Technology and practices in the healthcare field are increasingly being augmented by AI. As the use of AI tools in this field has developed, many developers have begun to distribute their tools under the software as a service (SaaS) model – in other words, offering the use of the tool on a subscription basis while running the tool on cloud infrastructure (as opposed to the tool being installed on the customer’s own system).
The SaaS model is popular with both developers and customers across the software industry for reasons familiar to those working in this field. From the customer’s point of view, the software being deployed on the cloud allows them to access more computing power than their own system provides, and the subscription-based charging model tends to mean lower initial costs than traditional software licences. For developers, SaaS offers steady streams of revenue, easy deployment of updates and, because the accessibility of SaaS does not depend on the end user’s hardware, access to a wider range of customers.
These advantages are as relevant in the healthcare field as in other areas. However, the use of AI tools deployed as SaaS in the medical context raises some unique concerns that have the potential to limit the adoption of SaaS AI tools in this area.
A first concern (not strictly limited to the healthcare field) is that sending patient data to a SaaS AI model hosted on third-party cloud infrastructure may conflict with the obligations of practitioners and researchers in relation to patient confidentiality and sharing of data with third parties. These concerns will typically be less pertinent when the AI tool is hosted in-house, for example on the servers of the hospital or research institution using the patient data, since the AI tool and data in such setups remain under the control of the organisation handling them.
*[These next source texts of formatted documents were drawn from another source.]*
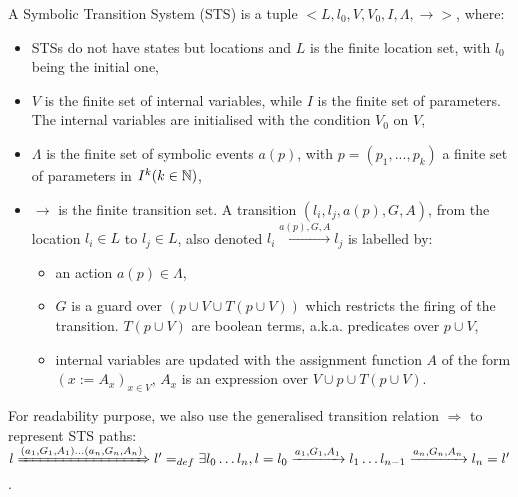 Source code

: \begin{definition}[STS]
    A Symbolic Transition System (STS) is a tuple
    $<L,l_0,V,V_0,I,\Lambda,\rightarrow>$, where:

	\begin{itemize}
        \item STSs do not have states but locations and $L$ is
        the finite location set, with $l_0$ being the initial
        one,

        \item $V$ is the finite set of internal variables, while
        $I$ is the finite set of parameters. The internal
        variables are initialised with the condition $V_0$ on
        $V$,

        \item $\Lambda$ is the finite set of symbolic events
        $a(p)$, with $p=(p_1,...,p_k)$ a finite set of parameters
        in $I^k (k \in \mathbb{N})$,

        \item $\rightarrow$ is the finite transition set. A
        transition $(l_i,l_j,a(p),G,A)$, from the location $l_i
        \in L$ to $l_j \in L$, also denoted $l_i
        \xrightarrow{a(p),G,A} l_j$ is labelled by:

		\begin{itemize}
            \item an action $a(p) \in \Lambda$,

            \item $G$ is a guard over $(p \cup V \cup T(p \cup
            V))$ which restricts the firing of the transition.
            $T(p \cup V)$ are boolean terms, a.k.a. predicates
            over $p \cup V$,

            \item internal variables are updated with the
            assignment function $A$ of the form $(x:=A_x)_{x \in
            V}$, $A_x$ is an expression over $V\cup p \cup
            T(p\cup V)$.
		\end{itemize}
	\end{itemize}

	\label{def:sts}
\end{definition}

For readability purpose, we also use the generalised transition
relation $\Rightarrow$ to represent STS paths:\\ $l
\xRightarrow{(a_1,G_1,A_1) \dots (a_n,G_n,A_n)} l' =_{def}
\exists l_0 \dots l_n, l=l_0 \xrightarrow{a_1,G_1,A_1} l_1 \dots
l_{n-1}\xrightarrow{a_n,G_n,A_n}l_n=l'$.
Besides posing a challenge to the processing of data using an established AI tool, data-sharing rules may also limit developers’ access to suitable training data. As governments continue to debate how AI should be regulated, it seems reasonable to expect that future AI regulation will impose new requirements governing this kind of data-sharing.
A second potential challenge for the deployment of AI under the SaaS model in healthcare is the requirements that medical regulation may impose on AI tools in future. For example, the developers of AI claiming to provide diagnostic or therapeutic benefits may be required to demonstrate the efficacy of their tools before they are allowed to be employed in frontline healthcare. Transparency requirements may also require developers to disclose details of how their AI tools work. For example, the UK’s medical regulator recently published a policy paper on its planned approach to AI, which indicated that, in relation to AI devices, the principles of transparency and explainability should require disclosing “how the device works”. Some developers of AI tools may be reluctant to disclose the information required – indeed, one attraction of the SaaS model is that keeping the AI tool on the provider’s server helps to keep its inner workings secret from competitors.
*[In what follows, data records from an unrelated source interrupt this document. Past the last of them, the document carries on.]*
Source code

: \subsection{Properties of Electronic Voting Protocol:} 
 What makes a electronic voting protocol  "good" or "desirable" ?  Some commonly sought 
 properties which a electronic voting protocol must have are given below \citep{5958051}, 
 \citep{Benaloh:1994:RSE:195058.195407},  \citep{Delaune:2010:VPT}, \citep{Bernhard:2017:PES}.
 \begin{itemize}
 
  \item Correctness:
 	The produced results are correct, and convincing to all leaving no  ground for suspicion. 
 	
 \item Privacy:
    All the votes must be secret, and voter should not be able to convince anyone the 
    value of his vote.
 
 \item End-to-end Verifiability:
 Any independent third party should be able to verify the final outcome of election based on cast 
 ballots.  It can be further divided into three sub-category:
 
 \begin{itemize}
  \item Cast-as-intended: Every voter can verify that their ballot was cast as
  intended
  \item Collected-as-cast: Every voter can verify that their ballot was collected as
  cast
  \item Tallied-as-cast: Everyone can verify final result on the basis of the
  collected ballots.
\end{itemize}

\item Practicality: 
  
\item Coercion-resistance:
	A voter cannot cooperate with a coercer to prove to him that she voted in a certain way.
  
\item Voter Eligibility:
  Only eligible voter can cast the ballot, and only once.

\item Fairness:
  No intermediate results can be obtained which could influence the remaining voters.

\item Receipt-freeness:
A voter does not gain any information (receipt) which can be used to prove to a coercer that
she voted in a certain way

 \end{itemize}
If future regulations do indeed require AI developers to share detailed information on the effectiveness and inner workings of their models, prudent companies will take measures to protect any technological know-how that they might be required to disclose. Patents offer developers a powerful form of protection in this respect: a patent covering an AI tool enables its proprietor to prevent its competitors from using the tool even when those competitors have the know-how to do so (e.g. from information made public by the regulatory process). In this sense, patents offer a more robust form of protection for AI tools than approaches like keeping the software secret behind the API that is exposed to users under the SaaS model. Crucially, however, a patent is only valid if the idea that it protects was not made public before the patent application was filed. Therefore, innovators concerned that future AI regulation might require disclosing sensitive technical details should consider filing patent applications protecting the functionality of their tools before new regulation forces the issue (and indeed before making any other non-confidential disclosure).
Patenting AI in the healthcare field poses some unique challenges thanks to a set of specific rules that the patent system applies to software and medical technologies. We have explored how some of these provisions can be contended with previously. While these features of the patent system mean that filing patent applications for AI in healthcare requires some care, your patent attorney will be able to advise you as to whether a patent is the appropriate form of protection for your idea, and if so, produce an application that accounts for these provisions to provide the most robust protection for your ideas.